Cuando le subieron a la cuarta planta, vio que en el ambiente predominaban los hombres recién casados, así que se esforzó por encontrar una pareja. Al cabo de un año y medio estaba casado, y la empresa le concedió otro ascenso por su impecable trabajo.
En la quinta planta siempre faltaba alguien puesto que predominaban las bajas por paternidad, y Emilio no quiso ser menos. Al tener un hijo y, aún así, no bajar el ritmo ni la calidad de su trabajo, le ascendieron de nuevo.
En la sexta planta se empezó a quedar calvo por el estrés. Su mesa estaba decorada con fotos de niños a los que veía escasas horas los fines de semana. Pero por las sonrisas de la foto, parecía un padre dedicado, la imagen ya servía.
En la séptima planta empezó a ir con traje y corbata. Las fotos seguían siendo preciosas, pero a su lado había un teléfono móvil que, cada noche, vibraba mostrando un mensaje de su mujer: “¿Hoy tampoco vienes a cenar a casa? Los niños preguntan por ti. Ya te vale”.
El trabajo de Emilio en la octava planta a veces se veía entorpecido por reuniones con abogados para tramitar el divorcio, pero no permitió que eso hiciera bajar la calidad de su trabajo.
La novena planta era frecuentada por señores de mediana edad, calvos, gordos y trajeados. Uno de ellos era Emilio.
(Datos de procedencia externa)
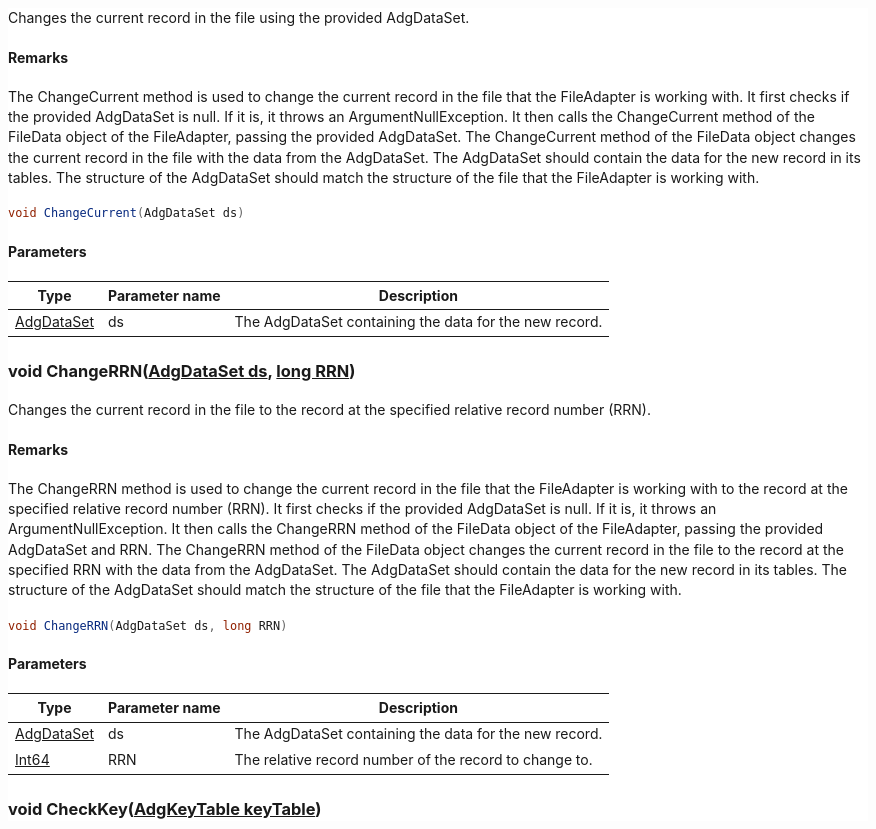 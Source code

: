 Changes the current record in the file using the provided AdgDataSet.


#### Remarks
The ChangeCurrent method is used to change the current record in the file that the FileAdapter is working with. It first checks if the provided AdgDataSet is null. If it is, it throws an ArgumentNullException. It then calls the ChangeCurrent method of the FileData object of the FileAdapter, passing the provided AdgDataSet. The ChangeCurrent method of the FileData object changes the current record in the file with the data from the AdgDataSet. The AdgDataSet should contain the data for the new record in its tables. The structure of the AdgDataSet should match the structure of the file that the FileAdapter is working with.

```cs
void ChangeCurrent(AdgDataSet ds)
```

#### Parameters

| Type | Parameter name | Description
| --- | --- | ---
| [AdgDataSet](/reference/datagate/datagate-client/adg-data-set.html) | ds | The AdgDataSet containing the data for the new record.

### void ChangeRRN([AdgDataSet ds](/reference/datagate/datagate-client/adg-data-set.html), [long RRN](https://learn.microsoft.com/en-us/dotnet/csharp/language-reference/builtin-types/integral-numeric-types))

Changes the current record in the file to the record at the specified relative record number (RRN).


#### Remarks
The ChangeRRN method is used to change the current record in the file that the FileAdapter is working with to the record at the specified relative record number (RRN). It first checks if the provided AdgDataSet is null. If it is, it throws an ArgumentNullException. It then calls the ChangeRRN method of the FileData object of the FileAdapter, passing the provided AdgDataSet and RRN. The ChangeRRN method of the FileData object changes the current record in the file to the record at the specified RRN with the data from the AdgDataSet. The AdgDataSet should contain the data for the new record in its tables. The structure of the AdgDataSet should match the structure of the file that the FileAdapter is working with.

```cs
void ChangeRRN(AdgDataSet ds, long RRN)
```

#### Parameters

| Type | Parameter name | Description
| --- | --- | ---
| [AdgDataSet](/reference/datagate/datagate-client/adg-data-set.html) | ds | The AdgDataSet containing the data for the new record.
| [Int64](https://docs.microsoft.com/en-us/dotnet/api/system.int64) | RRN | The relative record number of the record to change to.

### void CheckKey([AdgKeyTable keyTable](/reference/datagate/datagate-client/adg-key-table.html))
A la hora de comer contaba orgulloso los logros de sus hijos, pero se callaba el detalle de que se entera de ellos únicamente gracias a las redes sociales.
Finalmente, le ascendieron a la décima planta: despacho propio, secretaria propia, una mesa con whisky, un sueldo desorbitado… Emilio por fin llegó a donde quería llegar.
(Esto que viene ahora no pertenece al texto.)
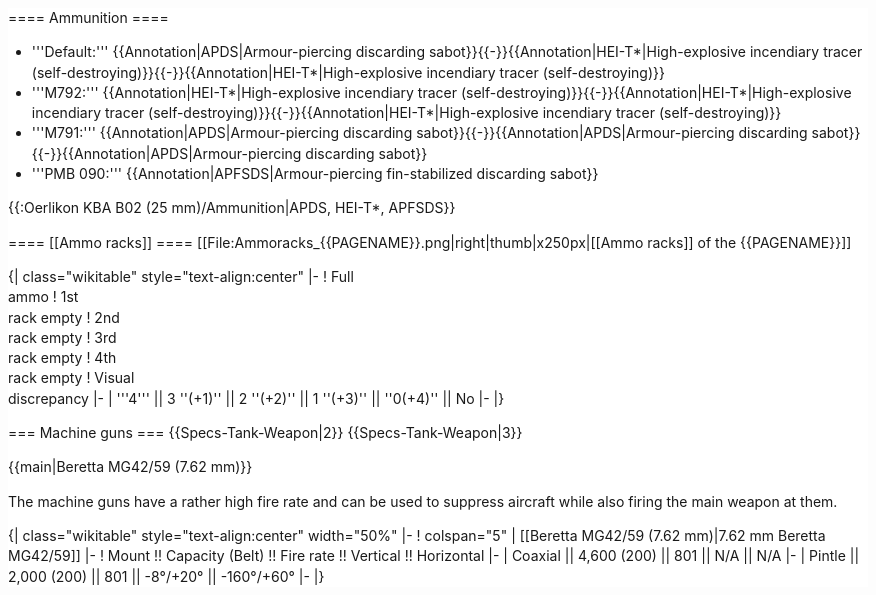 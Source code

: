 ==== Ammunition ====

* '''Default:''' {{Annotation|APDS|Armour-piercing discarding sabot}}{{-}}{{Annotation|HEI-T*|High-explosive incendiary tracer (self-destroying)}}{{-}}{{Annotation|HEI-T*|High-explosive incendiary tracer (self-destroying)}}
* '''M792:''' {{Annotation|HEI-T*|High-explosive incendiary tracer (self-destroying)}}{{-}}{{Annotation|HEI-T*|High-explosive incendiary tracer (self-destroying)}}{{-}}{{Annotation|HEI-T*|High-explosive incendiary tracer (self-destroying)}}
* '''M791:''' {{Annotation|APDS|Armour-piercing discarding sabot}}{{-}}{{Annotation|APDS|Armour-piercing discarding sabot}}{{-}}{{Annotation|APDS|Armour-piercing discarding sabot}}
* '''PMB 090:''' {{Annotation|APFSDS|Armour-piercing fin-stabilized discarding sabot}}

{{:Oerlikon KBA B02 (25 mm)/Ammunition|APDS, HEI-T*, APFSDS}}

==== [[Ammo racks]] ====
[[File:Ammoracks_{{PAGENAME}}.png|right|thumb|x250px|[[Ammo racks]] of the {{PAGENAME}}]]

{| class="wikitable" style="text-align:center"
|-
! Full<br>ammo
! 1st<br>rack empty
! 2nd<br>rack empty
! 3rd<br>rack empty
! 4th<br>rack empty
! Visual<br>discrepancy
|-
| '''4''' || 3&nbsp;''(+1)'' || 2&nbsp;''(+2)'' || 1&nbsp;''(+3)'' || ''0(+4)'' || No
|-
|}

=== Machine guns ===
{{Specs-Tank-Weapon|2}}
{{Specs-Tank-Weapon|3}}

{{main|Beretta MG42/59 (7.62 mm)}}

The machine guns have a rather high fire rate and can be used to suppress aircraft while also firing the main weapon at them.

{| class="wikitable" style="text-align:center" width="50%"
|-
! colspan="5" | [[Beretta MG42/59 (7.62 mm)|7.62 mm Beretta MG42/59]]
|-
! Mount !! Capacity (Belt) !! Fire rate !! Vertical !! Horizontal
|-
| Coaxial || 4,600 (200) || 801 || N/A || N/A
|-
| Pintle || 2,000 (200) || 801 || -8°/+20° || -160°/+60°
|-
|}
Era lunes por la noche, Emilio acabó su trabajo, así que decidió celebrar su ascenso con un buen puro y una copa de whisky. Mientras se servía, entró la señora de la limpieza.
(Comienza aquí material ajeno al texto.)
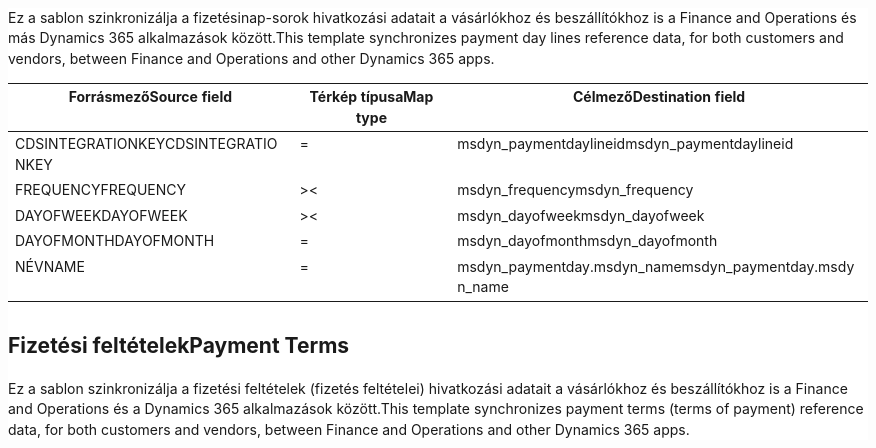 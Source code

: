 <span data-ttu-id="1894a-583">Ez a sablon szinkronizálja a fizetésinap-sorok hivatkozási adatait a vásárlókhoz és beszállítókhoz is a Finance and Operations és más Dynamics 365 alkalmazások között.</span><span class="sxs-lookup"><span data-stu-id="1894a-583">This template synchronizes payment day lines reference data, for both customers and vendors, between Finance and Operations and other Dynamics 365 apps.</span></span>



<span data-ttu-id="1894a-584">Forrásmező</span><span class="sxs-lookup"><span data-stu-id="1894a-584">Source field</span></span> | <span data-ttu-id="1894a-585">Térkép típusa</span><span class="sxs-lookup"><span data-stu-id="1894a-585">Map type</span></span> | <span data-ttu-id="1894a-586">Célmező</span><span class="sxs-lookup"><span data-stu-id="1894a-586">Destination field</span></span>
---|---|---
<span data-ttu-id="1894a-587">CDSINTEGRATIONKEY</span><span class="sxs-lookup"><span data-stu-id="1894a-587">CDSINTEGRATIONKEY</span></span> | = | <span data-ttu-id="1894a-588">msdyn\_paymentdaylineid</span><span class="sxs-lookup"><span data-stu-id="1894a-588">msdyn\_paymentdaylineid</span></span>
<span data-ttu-id="1894a-589">FREQUENCY</span><span class="sxs-lookup"><span data-stu-id="1894a-589">FREQUENCY</span></span> | \>\< | <span data-ttu-id="1894a-590">msdyn\_frequency</span><span class="sxs-lookup"><span data-stu-id="1894a-590">msdyn\_frequency</span></span>
<span data-ttu-id="1894a-591">DAYOFWEEK</span><span class="sxs-lookup"><span data-stu-id="1894a-591">DAYOFWEEK</span></span> | \>\< | <span data-ttu-id="1894a-592">msdyn\_dayofweek</span><span class="sxs-lookup"><span data-stu-id="1894a-592">msdyn\_dayofweek</span></span>
<span data-ttu-id="1894a-593">DAYOFMONTH</span><span class="sxs-lookup"><span data-stu-id="1894a-593">DAYOFMONTH</span></span> | = | <span data-ttu-id="1894a-594">msdyn\_dayofmonth</span><span class="sxs-lookup"><span data-stu-id="1894a-594">msdyn\_dayofmonth</span></span>
<span data-ttu-id="1894a-595">NÉV</span><span class="sxs-lookup"><span data-stu-id="1894a-595">NAME</span></span> | = | <span data-ttu-id="1894a-596">msdyn\_paymentday.msdyn\_name</span><span class="sxs-lookup"><span data-stu-id="1894a-596">msdyn\_paymentday.msdyn\_name</span></span>

## <a name="payment-terms"></a><span data-ttu-id="1894a-597">Fizetési feltételek</span><span class="sxs-lookup"><span data-stu-id="1894a-597">Payment Terms</span></span>

<span data-ttu-id="1894a-598">Ez a sablon szinkronizálja a fizetési feltételek (fizetés feltételei) hivatkozási adatait a vásárlókhoz és beszállítókhoz is a Finance and Operations és a Dynamics 365 alkalmazások között.</span><span class="sxs-lookup"><span data-stu-id="1894a-598">This template synchronizes payment terms (terms of payment) reference data, for both customers and vendors, between Finance and Operations and other Dynamics 365 apps.</span></span>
- No le esperaba aquí a estas horas.
- Ya acabé de trabajar, tómese una copa conmigo.
- ¿Es que no tiene a nadie con quien celebrar el ascenso? Podría irse a cenar con su esposa.
- Estoy divorciado…
- ¿Y con sus hijos?
- Cuando me cogen el teléfono, me dicen con reproche que están ocupados “como yo lo estoy siempre”.
- ¿Y si va a tomar algo con sus amigos?
- Hace años que no me hablan, desde que me casé, entre el trabajo y los fines de semana con los niños, nunca los veía, acabé perdiendo el contacto.
- Ya veo… tanto trabajo para acabar pidiéndole a la señora de la limpieza que brinde con usted porque no tiene a nadie más.
Emilio se quedó mirando la copa. De repente, se echó a llorar.
- Ojalá pudiera volver a las primeras plantas… - Dijo Emilio entre sollozos.
- Llevo muchos años aquí, y sé que el ascensor sólo sirve para subir, todo aquél que sube, no puede bajar de nuevo a la planta que le dé la gana.
- ¡Pero yo quiero bajar! ¡Quiero recuperar lo que perdí abajo!
- Todos los que han llegado a esta planta han querido bajar. Nadie puede bajar por el ascensor. La única manera posible es por la ventana.
Emilio miró la ventana y, sin pensárselo dos veces, apresurado, se acercó a ella, la abrió y se tiró de cabeza hacia el vacío.
La señora de la limpieza dejó su carrito a un lado, cerró la puerta del despacho, se encendió un puro, cogió el vaso de whisky y se sentó en la butaca poniendo los pies en la mesa. Luego marcó un número en el teléfono y, entre caladas de puro y sorbos de whisky, habló por el manos libres:
- Hola, ¿recursos humanos? Sí, soy Carmen. Id haciendo entrevistas a nuevos candidatos, se os ha roto otro juguete.